TASK DETAILS
Wherever the word "pozvati" occurs in the lines below, copy the whole line.

[Dataset entries]
<<<<
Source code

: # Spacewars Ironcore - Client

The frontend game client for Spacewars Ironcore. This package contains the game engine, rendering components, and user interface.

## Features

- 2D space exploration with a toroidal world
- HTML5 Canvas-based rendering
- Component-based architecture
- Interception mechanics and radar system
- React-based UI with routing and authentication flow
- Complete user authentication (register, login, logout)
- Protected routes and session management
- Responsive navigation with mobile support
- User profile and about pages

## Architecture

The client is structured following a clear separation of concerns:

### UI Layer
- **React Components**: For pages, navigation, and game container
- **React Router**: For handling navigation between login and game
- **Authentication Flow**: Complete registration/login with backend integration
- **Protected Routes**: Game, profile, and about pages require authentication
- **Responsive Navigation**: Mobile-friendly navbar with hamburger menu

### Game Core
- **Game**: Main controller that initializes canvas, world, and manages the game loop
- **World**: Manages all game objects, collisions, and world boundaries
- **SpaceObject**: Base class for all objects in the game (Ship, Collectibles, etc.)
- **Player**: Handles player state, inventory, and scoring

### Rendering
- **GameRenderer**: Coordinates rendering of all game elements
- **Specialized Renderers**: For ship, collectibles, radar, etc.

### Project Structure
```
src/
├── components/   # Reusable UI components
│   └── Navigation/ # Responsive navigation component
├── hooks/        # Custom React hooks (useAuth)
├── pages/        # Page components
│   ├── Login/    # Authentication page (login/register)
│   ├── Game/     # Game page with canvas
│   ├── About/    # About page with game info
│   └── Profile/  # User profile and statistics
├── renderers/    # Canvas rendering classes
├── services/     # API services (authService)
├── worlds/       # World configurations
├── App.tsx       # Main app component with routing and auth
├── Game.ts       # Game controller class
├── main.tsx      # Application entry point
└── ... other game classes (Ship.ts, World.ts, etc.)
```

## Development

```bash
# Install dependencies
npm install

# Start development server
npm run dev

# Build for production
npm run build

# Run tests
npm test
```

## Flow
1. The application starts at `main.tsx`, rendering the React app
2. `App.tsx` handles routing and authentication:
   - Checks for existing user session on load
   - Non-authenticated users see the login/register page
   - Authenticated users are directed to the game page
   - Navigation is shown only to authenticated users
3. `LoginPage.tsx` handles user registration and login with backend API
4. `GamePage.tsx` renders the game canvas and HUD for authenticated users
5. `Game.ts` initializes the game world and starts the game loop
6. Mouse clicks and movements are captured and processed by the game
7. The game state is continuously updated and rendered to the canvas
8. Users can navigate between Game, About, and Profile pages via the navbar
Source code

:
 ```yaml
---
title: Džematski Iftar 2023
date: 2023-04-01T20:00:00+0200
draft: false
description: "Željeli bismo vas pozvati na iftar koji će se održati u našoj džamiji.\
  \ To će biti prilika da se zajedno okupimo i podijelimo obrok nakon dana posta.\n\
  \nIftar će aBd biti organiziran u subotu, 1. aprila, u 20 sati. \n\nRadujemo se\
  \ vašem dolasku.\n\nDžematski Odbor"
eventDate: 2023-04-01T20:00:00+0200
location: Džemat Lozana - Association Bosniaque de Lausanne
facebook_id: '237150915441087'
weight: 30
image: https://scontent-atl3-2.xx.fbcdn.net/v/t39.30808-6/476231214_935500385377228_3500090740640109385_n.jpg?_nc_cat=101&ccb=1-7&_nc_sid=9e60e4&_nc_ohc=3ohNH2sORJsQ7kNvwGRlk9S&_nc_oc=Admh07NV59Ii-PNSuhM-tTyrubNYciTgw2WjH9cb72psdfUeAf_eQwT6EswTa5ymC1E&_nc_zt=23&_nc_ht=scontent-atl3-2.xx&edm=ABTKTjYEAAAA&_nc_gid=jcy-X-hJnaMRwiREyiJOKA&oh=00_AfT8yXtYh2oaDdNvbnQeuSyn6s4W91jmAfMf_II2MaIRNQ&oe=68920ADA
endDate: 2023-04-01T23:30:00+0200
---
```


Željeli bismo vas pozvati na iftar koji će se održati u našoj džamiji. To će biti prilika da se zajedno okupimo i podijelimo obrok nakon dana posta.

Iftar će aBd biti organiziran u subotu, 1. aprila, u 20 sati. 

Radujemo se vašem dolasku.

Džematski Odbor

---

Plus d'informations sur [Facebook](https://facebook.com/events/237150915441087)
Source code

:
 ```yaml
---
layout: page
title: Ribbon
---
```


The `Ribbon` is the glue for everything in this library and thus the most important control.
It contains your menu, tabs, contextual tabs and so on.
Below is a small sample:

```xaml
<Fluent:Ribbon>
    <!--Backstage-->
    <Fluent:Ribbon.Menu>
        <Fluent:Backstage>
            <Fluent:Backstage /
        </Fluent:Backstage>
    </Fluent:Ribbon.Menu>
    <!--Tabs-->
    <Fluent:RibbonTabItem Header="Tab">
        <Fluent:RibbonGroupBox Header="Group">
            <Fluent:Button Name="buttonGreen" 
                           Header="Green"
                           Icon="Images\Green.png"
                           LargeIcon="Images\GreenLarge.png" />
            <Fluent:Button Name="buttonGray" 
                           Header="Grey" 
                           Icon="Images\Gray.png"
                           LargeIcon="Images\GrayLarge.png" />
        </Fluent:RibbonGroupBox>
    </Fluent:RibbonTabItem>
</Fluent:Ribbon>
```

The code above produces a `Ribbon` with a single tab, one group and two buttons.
>>>>
OUTPUT
description: "Željeli bismo vas pozvati na iftar koji će se održati u našoj džamiji.\
Željeli bismo vas pozvati na iftar koji će se održati u našoj džamiji. To će biti prilika da se zajedno okupimo i podijelimo obrok nakon dana posta.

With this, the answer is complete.